Die Szene zeigt, es gibt noch allerhand zu tun, bis sich ein reflektierter Umgang mit dem Holocaust etabliert hat. bodytalk hält nicht auf halber Strecke inne, die Tänzer und Musiker gehen stets an die Grenzen und gerne noch ein Stückchen weiter. Die neue Produktion „Jewrope“, die in Zusammenarbeit mit dem Teatr Tańca aus Posen entstand, stellt da keine Ausnahme dar. Die beiden Pandas werden trotz ihres Flehens erschossen. Das Thema Gewalt taucht immer wieder auf und auch hier geht man verführerisch zur Sache. Erst kommt die Frage, ob die Welt nicht besser ohne Wladimir Putin dran wäre, dann folgt die Überlegung, ob man ihn nicht ermorden müsste. Dazu wird ein Buch herumgereicht, in das jeder die Person eintragen kann, von der er meint, dass sie getötet werden sollte. „Du darfst“ heißt es in den neuen Kriegszeiten. bodytalk gelingt hier eine Lehrstunde in Sachen Ideologie, die uns mit einer verkürzten Logik in Argumentationsketten lockt, aus denen es dann kein Entrinnen mehr gibt.

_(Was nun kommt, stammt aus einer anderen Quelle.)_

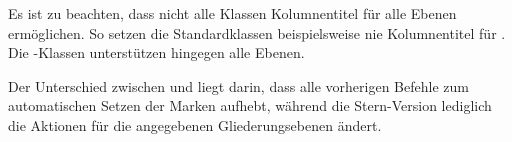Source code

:   Es ist zu beachten, dass nicht alle Klassen Kolumnentitel
  für alle Ebenen ermöglichen. So setzen die
  Standardklassen beispielsweise
  nie Kolumnentitel für . Die \KOMAScript-Klassen
  unterstützen hingegen alle Ebenen.

  Der Unterschied zwischen  und
   liegt darin, dass
   alle vorherigen Befehle zum automatischen Setzen der Marken
  aufhebt, während die Stern-Version  lediglich die Aktionen
  für die angegebenen Gliederungsebenen ändert.%
  \iffalse%
  \iffree{}{\par
    Das veraltete Paket
    \Package{scrpage2}\IndexPackage{scrpage2}\important{\Package{scrpage2}}
    kennt sowohl \Macro{manualmark} als auch \Macro{automark}, jedoch nicht
    \Macro{automark*}. Daher sind die nachfolgenden Beispielen nicht
    vollständig auf die Verwendung von \Package{scrpage2} übertragbar.%
  }%
  \fi
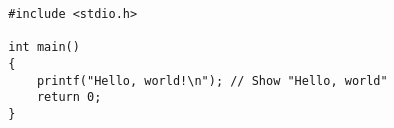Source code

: 	\begin{verbatim}
		#include <stdio.h>
		
		int main() 
		{
			printf("Hello, world!\n"); // Show "Hello, world"
			return 0;
		}
	\end{verbatim}

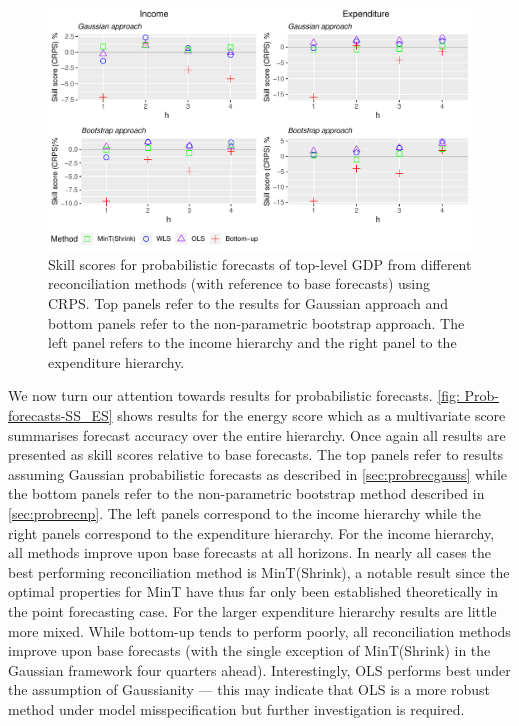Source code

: \documentclass[graybox]{svmult}
\begin{document}
\begin{figure}
	\centering
	\small
	\includegraphics[width=\textwidth]{Figs/Results/ProbF_UnivS.pdf}
	\caption{Skill scores for probabilistic forecasts of top-level GDP from different reconciliation methods (with reference to base forecasts) using CRPS. Top panels refer to the results for Gaussian approach and bottom panels refer to the non-parametric bootstrap approach. The left panel refers to the income hierarchy and the right panel to the expenditure hierarchy.}
	\label{fig: Prob-forecasts-SS_CRPS}
\end{figure}

We now turn our attention towards results for probabilistic forecasts. \autoref{fig: Prob-forecasts-SS_ES} shows results for the energy score which as a multivariate score summarises forecast accuracy over the entire hierarchy. Once again all results are presented as skill scores relative to base forecasts. The top panels refer to results assuming Gaussian probabilistic forecasts as described in \autoref{sec:probrecgauss} while the bottom panels refer to the non-parametric bootstrap method described in \autoref{sec:probrecnp}. The left panels correspond to the income hierarchy while the right panels correspond to the expenditure hierarchy. For the income hierarchy, all methods improve upon base forecasts at all horizons. In nearly all cases the best performing reconciliation method is MinT(Shrink), a notable result since the optimal properties for MinT have thus far only been established theoretically in the point forecasting case. For the larger expenditure hierarchy results are little more mixed. While bottom-up tends to perform poorly, all reconciliation methods improve upon base forecasts (with the single exception of MinT(Shrink) in the Gaussian framework four quarters ahead). Interestingly, OLS performs best under the assumption of Gaussianity --- this may indicate that OLS is a more robust method under model misspecification but further investigation is required.
\end{document}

Körperliche Gewalt besitzt stets eine sexuelle Komponente, das spüren die neun Akteure sofort aus ihrem Thema heraus. Einzelne Männer werden von den Frauen und dem Rest der Truppe nackt verprügelt, die Meute fällt mit geiler Lust über das Individuum her. Schon ist man wieder beim Thema der Verfolgung und zugleich mitten in der Gegenwart. Warum sind Menschen so? Diese Frage stellt Margot Friedländer, eine Überlebende von Theresienstadt, in einem Video. Die Medien wechseln im Fluge und die Szenenfolge wird so eilig verschränkt, dass immer irgendwo ein überraschendes Spektakel vom Zaun gebrochen werden kann. Es wird so laut und wild getanzt, dass man als Betrachter Angst haben muss, die Tänzer könnten sich Arme oder Beine brechen. In der Aktion erklingt die Musik des Musicals „Anatevka“, die der Progrom-Stimmung die sarkastische Würze verleiht. Vom Milchmann ist es dann nicht weit zu Paul Celans „Todesfuge“, in der sich die Milch in eine Metapher des Verderbens verwandelt.
Die inhaltlichen Sprünge sind kühn in dieser Produktion, aber sie verfehlen nicht ihr Ziel. Sylvana Seddig schnallt sich zum Finale die Milchtüten vor die Brust und es ist nicht zu entscheiden, wann sie die Milch lebensspendend vergießt und wann sie ihr zum Folterinstrument wird. Dass dieses ebenso intelligente wie obszöne Spektakel letztlich in einer fröhlichen Orgie der nackten, milchbesudelten Leiber endet, ist nur konsequent, wenn man gesehen hat, wie die Körper schließlich zu einem Haufen übereinander geschichtet sind. Auch diese Aktion endet in einem Bild, das makabre Assoziationen auslöst. Wer getraut sich an solche Themen, und das mit solcher Wucht? Dazu gehört starke inhaltliche Arbeit und künstlerischer Mut, den besitzt bodytalk wie kaum eine andere Gruppe in NRWs Tanzlandschaft.